Adobe recently announced that it has stopped working on Flash for iPhone, which caused some uproar among iPhone users.
Steve Jobs has provided six reasons for not allowing Flash on its iPhone OS devices.
The Full Web:
Steve Jobs points out that Adobe’s claim that iPhone OS devices cannot access 75% of the video on the web is not accurate as almost all the videos on the web is available in H.264 format, which works on iPhone OS devices.
He admits that users can’t play Flash games on their iPhone, iPad or iPod Touch but highlights that there are 50,000 game and entertainment iPhone apps available in the App Store of which many are free.
Reliability, Security, and Performance:
Jobs points out to a report by Symantec, which highlighted that Flash had one of the worst security records last year.
He claims that Flash is the number one reason for Mac crashes that have persisted even after working with Adobe to fix the problems for many years.

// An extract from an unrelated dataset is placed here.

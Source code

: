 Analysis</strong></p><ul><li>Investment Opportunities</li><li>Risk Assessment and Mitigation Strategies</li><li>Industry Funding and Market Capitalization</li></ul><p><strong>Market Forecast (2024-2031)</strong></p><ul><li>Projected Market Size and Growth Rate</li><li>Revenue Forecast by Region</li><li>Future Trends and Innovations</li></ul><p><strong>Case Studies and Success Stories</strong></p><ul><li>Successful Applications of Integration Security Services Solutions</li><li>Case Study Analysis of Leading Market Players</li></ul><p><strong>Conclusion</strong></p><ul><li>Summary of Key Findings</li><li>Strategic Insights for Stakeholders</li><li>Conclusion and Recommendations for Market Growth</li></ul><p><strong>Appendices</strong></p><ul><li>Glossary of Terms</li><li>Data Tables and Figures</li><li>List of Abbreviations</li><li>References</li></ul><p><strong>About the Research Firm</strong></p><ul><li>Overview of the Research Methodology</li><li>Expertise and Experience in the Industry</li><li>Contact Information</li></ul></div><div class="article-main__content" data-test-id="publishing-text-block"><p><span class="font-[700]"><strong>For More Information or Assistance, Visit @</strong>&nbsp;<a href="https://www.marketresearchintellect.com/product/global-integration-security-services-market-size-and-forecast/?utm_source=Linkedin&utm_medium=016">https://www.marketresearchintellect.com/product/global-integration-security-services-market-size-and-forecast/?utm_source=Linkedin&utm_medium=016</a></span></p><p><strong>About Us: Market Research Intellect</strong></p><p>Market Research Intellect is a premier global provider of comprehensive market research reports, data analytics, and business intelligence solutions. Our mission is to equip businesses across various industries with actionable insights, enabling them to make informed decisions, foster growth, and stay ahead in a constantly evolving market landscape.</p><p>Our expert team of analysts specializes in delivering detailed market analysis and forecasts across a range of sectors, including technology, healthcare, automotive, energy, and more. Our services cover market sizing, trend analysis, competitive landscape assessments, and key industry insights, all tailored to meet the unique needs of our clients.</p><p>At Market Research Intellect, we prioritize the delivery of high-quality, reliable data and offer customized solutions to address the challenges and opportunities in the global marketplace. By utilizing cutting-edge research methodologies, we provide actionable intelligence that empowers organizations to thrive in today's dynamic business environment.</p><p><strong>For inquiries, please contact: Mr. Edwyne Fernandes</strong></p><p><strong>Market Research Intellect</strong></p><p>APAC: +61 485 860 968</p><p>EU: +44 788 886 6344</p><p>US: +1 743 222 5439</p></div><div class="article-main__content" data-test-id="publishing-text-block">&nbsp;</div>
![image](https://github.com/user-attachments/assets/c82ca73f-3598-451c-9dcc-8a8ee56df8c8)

Steve Jobs also highlighted that though Adobe has mentioned that they will bring Flash on the smartphone in early 2009, we still haven’t seen it work well on the mobile.
Steve Jobs explains that to preserve battery life it is important to decode videos in hardware, which is possible with chips used in most smartphones as they have a decoder called H.264 rather than decoding videos using software. Apple has observed that H.264 videos play for up to 10 hours, while videos decoded in software play for less than 5 hours.
Jobs points out that Flash was designed for PCs using mice and it is not compatible with Apple’s revolutionary multi-touch iPhone OS as there is no concept of a rollover, which is widely used in many Flash based websites.
Third-Party Cross platform development Development Tool:
The most important reason for not allowing developers to use cross platform development tools is because Apple believes that developers end up developing sub-standard iPhone apps as the cross platform development tools would be slower to adopt the changes and improvements that are rolled out by Apple.
Steve Jobs concludes by saying:
New open standards created in the mobile era, such as HTML5, will win on mobile devices (and PCs too). Perhaps Adobe should focus more on creating great HTML5 tools for the future, and less on criticizing Apple for leaving the past behind.